**Task details**. Exclude the pictures, then copy all remaining records exactly.

**The input**.
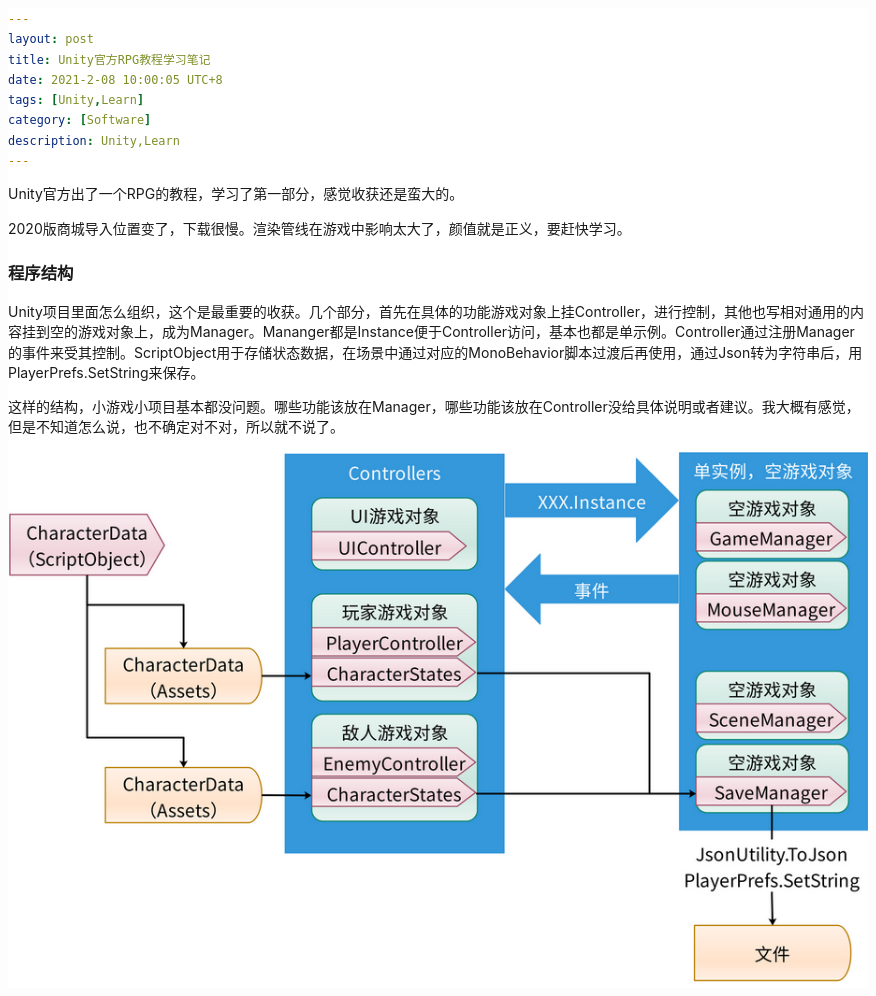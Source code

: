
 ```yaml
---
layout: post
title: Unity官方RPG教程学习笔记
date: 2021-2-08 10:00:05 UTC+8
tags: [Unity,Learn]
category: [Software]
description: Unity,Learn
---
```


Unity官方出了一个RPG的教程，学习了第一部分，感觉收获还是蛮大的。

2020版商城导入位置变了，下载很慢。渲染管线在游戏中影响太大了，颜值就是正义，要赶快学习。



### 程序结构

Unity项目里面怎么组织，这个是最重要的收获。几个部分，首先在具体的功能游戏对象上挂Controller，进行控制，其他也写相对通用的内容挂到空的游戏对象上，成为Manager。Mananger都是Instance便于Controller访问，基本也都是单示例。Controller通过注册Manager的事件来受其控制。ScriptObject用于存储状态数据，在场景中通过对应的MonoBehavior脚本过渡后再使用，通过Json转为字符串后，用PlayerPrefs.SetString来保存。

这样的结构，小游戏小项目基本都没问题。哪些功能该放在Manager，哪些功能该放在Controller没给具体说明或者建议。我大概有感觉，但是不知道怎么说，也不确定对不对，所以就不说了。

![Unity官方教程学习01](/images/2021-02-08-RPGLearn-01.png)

**Result of this task**.
Source code

:
 ```yaml
---
layout: post
title: Unity官方RPG教程学习笔记
date: 2021-2-08 10:00:05 UTC+8
tags: [Unity,Learn]
category: [Software]
description: Unity,Learn
---
```


Unity官方出了一个RPG的教程，学习了第一部分，感觉收获还是蛮大的。

2020版商城导入位置变了，下载很慢。渲染管线在游戏中影响太大了，颜值就是正义，要赶快学习。



### 程序结构

Unity项目里面怎么组织，这个是最重要的收获。几个部分，首先在具体的功能游戏对象上挂Controller，进行控制，其他也写相对通用的内容挂到空的游戏对象上，成为Manager。Mananger都是Instance便于Controller访问，基本也都是单示例。Controller通过注册Manager的事件来受其控制。ScriptObject用于存储状态数据，在场景中通过对应的MonoBehavior脚本过渡后再使用，通过Json转为字符串后，用PlayerPrefs.SetString来保存。

这样的结构，小游戏小项目基本都没问题。哪些功能该放在Manager，哪些功能该放在Controller没给具体说明或者建议。我大概有感觉，但是不知道怎么说，也不确定对不对，所以就不说了。

![Unity官方教程学习01](/images/2021-02-08-RPGLearn-01.png)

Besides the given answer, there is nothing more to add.